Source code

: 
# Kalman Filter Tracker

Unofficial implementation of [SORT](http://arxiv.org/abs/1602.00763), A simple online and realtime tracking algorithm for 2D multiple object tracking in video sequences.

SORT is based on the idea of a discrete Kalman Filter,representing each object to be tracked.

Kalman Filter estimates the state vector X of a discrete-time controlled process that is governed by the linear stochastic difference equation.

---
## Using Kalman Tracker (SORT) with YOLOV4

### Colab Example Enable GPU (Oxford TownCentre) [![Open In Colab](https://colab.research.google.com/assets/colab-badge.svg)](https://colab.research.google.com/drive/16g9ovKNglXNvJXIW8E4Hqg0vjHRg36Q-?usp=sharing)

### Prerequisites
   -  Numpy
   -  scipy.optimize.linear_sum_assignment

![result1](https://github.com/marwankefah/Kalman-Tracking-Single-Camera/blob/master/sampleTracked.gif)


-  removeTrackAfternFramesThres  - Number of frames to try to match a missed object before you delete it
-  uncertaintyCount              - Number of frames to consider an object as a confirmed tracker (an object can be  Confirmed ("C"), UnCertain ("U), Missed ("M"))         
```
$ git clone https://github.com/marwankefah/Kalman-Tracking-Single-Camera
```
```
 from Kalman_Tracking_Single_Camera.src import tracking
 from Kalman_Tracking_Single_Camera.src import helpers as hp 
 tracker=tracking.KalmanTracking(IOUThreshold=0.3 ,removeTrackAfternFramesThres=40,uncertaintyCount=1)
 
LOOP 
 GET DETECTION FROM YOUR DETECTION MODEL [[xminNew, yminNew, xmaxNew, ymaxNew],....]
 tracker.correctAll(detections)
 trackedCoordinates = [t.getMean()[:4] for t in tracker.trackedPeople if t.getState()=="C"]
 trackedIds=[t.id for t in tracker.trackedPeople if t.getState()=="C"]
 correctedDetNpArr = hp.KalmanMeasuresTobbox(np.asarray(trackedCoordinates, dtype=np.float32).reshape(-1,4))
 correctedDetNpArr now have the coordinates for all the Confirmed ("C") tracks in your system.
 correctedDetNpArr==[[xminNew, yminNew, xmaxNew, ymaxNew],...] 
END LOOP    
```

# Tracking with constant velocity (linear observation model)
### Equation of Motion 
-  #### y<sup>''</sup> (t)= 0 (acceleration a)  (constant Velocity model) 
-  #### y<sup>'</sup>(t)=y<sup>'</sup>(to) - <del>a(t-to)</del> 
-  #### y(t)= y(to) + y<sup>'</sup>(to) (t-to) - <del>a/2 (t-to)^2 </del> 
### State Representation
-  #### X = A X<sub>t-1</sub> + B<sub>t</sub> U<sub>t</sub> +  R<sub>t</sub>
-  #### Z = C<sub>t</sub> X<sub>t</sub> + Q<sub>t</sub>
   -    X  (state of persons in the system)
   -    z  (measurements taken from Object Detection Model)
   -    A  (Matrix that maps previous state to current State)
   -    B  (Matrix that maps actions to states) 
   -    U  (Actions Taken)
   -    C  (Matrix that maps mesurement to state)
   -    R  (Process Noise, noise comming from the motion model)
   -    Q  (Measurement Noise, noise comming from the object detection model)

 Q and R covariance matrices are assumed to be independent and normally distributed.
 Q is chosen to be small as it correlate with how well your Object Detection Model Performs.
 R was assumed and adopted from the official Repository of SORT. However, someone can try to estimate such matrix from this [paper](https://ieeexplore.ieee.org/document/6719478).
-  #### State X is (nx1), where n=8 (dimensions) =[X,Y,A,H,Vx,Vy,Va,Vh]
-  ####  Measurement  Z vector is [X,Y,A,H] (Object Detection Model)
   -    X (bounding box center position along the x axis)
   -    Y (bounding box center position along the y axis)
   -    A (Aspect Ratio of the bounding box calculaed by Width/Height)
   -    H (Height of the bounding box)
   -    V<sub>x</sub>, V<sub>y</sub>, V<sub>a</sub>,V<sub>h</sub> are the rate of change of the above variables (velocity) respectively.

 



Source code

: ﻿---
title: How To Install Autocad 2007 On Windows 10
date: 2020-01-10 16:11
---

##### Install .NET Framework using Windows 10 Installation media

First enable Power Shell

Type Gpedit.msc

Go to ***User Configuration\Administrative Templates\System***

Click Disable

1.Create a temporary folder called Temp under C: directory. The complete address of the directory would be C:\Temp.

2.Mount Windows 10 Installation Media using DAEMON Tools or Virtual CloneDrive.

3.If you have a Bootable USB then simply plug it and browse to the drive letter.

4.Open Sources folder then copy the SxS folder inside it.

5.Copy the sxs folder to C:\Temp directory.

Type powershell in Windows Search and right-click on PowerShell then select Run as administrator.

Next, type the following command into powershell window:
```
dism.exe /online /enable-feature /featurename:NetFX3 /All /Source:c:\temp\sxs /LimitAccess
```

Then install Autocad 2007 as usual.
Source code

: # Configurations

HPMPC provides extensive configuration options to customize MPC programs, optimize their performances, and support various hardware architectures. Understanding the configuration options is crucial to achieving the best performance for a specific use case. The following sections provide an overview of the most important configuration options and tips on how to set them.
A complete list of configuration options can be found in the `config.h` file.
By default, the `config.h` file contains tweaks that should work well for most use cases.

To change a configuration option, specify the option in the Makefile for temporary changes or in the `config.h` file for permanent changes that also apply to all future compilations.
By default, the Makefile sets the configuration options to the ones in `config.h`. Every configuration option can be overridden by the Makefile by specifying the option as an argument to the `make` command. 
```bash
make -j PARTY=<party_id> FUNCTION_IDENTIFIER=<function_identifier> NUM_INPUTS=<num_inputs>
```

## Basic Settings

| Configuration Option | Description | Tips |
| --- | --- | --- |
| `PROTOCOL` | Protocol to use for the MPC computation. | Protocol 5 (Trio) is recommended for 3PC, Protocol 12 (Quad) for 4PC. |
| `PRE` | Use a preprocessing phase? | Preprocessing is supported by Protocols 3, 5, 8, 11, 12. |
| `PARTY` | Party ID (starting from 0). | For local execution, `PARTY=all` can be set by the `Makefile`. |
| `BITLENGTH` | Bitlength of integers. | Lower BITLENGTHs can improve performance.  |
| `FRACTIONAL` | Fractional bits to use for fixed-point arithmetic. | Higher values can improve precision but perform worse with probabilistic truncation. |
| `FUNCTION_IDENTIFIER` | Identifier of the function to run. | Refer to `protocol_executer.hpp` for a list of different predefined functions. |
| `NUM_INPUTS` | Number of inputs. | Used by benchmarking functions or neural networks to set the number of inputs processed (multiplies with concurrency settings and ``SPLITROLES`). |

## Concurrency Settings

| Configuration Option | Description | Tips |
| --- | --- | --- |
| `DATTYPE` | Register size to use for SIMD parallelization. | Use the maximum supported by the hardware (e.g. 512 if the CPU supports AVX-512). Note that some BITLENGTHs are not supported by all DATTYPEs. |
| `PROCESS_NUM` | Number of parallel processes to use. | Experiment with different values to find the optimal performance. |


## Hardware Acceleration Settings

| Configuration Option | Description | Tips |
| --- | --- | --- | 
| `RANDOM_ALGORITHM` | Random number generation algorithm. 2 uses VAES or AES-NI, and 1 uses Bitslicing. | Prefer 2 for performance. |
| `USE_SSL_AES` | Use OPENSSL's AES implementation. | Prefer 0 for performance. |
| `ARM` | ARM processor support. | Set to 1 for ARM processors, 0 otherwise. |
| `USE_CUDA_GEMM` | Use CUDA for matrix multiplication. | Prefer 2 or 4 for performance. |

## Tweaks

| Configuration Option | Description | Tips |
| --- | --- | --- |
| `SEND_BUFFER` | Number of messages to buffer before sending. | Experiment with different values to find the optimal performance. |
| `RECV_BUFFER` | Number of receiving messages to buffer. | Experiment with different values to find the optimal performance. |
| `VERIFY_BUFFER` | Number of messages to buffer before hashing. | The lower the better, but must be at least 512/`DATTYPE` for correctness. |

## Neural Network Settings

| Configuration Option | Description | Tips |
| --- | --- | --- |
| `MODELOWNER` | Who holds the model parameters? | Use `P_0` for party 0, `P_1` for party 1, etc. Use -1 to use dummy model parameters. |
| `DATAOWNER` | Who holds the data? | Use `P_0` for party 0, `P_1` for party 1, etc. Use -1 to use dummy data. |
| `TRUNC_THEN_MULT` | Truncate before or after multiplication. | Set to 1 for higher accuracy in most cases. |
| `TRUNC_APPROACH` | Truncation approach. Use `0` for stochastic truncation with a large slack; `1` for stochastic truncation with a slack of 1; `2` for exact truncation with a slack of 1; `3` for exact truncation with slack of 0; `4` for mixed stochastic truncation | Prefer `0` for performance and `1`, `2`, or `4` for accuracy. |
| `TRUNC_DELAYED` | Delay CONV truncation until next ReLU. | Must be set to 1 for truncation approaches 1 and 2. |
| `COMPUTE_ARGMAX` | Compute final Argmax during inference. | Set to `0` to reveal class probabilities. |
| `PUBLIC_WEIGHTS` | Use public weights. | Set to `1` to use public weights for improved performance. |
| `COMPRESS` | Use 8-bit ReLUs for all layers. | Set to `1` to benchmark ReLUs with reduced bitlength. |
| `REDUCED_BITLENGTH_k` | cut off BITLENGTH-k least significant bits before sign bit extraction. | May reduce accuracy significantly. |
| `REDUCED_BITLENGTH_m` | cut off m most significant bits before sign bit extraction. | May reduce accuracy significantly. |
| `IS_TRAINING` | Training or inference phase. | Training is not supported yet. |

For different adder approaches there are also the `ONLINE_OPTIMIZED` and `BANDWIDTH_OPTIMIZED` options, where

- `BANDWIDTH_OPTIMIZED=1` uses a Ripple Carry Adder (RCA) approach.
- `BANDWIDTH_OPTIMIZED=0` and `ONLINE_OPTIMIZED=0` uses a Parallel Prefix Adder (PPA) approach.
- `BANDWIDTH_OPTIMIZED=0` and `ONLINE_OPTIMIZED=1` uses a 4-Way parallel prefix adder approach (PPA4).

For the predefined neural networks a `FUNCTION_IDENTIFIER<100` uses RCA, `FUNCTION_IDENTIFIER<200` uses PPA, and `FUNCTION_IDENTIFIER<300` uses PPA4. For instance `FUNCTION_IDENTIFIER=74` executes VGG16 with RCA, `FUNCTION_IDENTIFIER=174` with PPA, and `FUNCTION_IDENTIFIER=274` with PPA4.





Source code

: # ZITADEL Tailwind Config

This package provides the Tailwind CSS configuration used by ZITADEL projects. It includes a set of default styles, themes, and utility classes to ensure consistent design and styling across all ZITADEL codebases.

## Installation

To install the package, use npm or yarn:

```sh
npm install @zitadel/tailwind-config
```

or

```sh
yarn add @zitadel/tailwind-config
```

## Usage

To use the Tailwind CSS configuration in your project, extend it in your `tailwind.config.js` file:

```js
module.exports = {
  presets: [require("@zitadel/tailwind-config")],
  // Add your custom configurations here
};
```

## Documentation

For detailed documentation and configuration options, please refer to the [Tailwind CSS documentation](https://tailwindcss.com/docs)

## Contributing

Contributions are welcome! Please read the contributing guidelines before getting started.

───

# WORK ITEM
Copy each line above where "removeTrackAfternFramesThres" appears.

# ANSWER BELOW
-  removeTrackAfternFramesThres  - Number of frames to try to match a missed object before you delete it
 tracker=tracking.KalmanTracking(IOUThreshold=0.3 ,removeTrackAfternFramesThres=40,uncertaintyCount=1)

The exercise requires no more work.